There are three basic sizes of window cards:


14" x 22"


8" x 14"


22" x 28" (vertical)

The artwork on the window cards released by movie studios and/or the NSS may or may not be the same as that of the one-sheet. They are normally printed in full color, but lack the detail, color and artwork found on other size posters. The standard window cards have a top blank border of approximately 4" to 6" inches. This border was used by the theatre to write in the dates and show times of the featured film. Sometimes the theatres would staple paper banners with the theatre's name in this blank area. Midget window cards also have a border on the top. Jumbo window cards do not.

Click HERE for Size Comparison


Secondary Printers of Window Cards

Window Card As a Collectable


Standard sized window cards were first introduced in the 1910's, shortly after the one-sheet and lobby cards. The earliest window cards were produced in both the standard and the jumbo sizes. Midget window cards were not introduced until the 1930s.

Window cards were initially printed by the movie studios and/or the National Screen Service ("NSS") on cheap card stock, which made them more versatile than the paper materials.

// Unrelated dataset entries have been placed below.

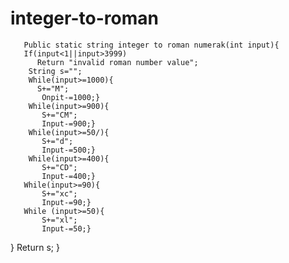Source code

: # integer-to-roman
       Public static string integer to roman numerak(int input){
       If(input<1||input>3999)
          Return "invalid roman number value";
        String s="";
        While(input>=1000){
          S+="M";
           Onpit-=1000;}
        While(input>=900){
           S+="CM";
           Input-=900;}
        While(input>=50/){
           S+="d";
           Input-=500;}
        While(input>=400){
           S+="CD";
           Input-=400;}
       While(input>=90){
           S+="xc";
           Input-=90;}
       While (input>=50){
           S+="xl";
           Input-=50;}
}
  Return s;
}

Window cards were initially printed using a brown-and-white rotogravure process. In the 1920's, studios began producing their card stock materials through a process known as photogelatin/collotype or heliotype. This process initially offered one, than two, than three colors.

Window cards were designed as a "mass advertising" tool. However, around 1984, advertising strategies changed and window cards in all three sizes were phased out. Movie studios felt they could better utilize mass advertising dollars in TV, radio and newspaper advertising. In addition, theatres introduced the mini sheet which is produced in larger numbers.


In the 1940's, several independent printing houses began releasing less expensive versions of the studio and/or NSS -produced window cards. These cheaper alternatives were particular popular with small city theatres and theatres located in rural areas. Because window cards were purchased in bulk, the independently produced window cards were much more cost effective for the theatres and film exchanges than were the studio/NSS-produced versions.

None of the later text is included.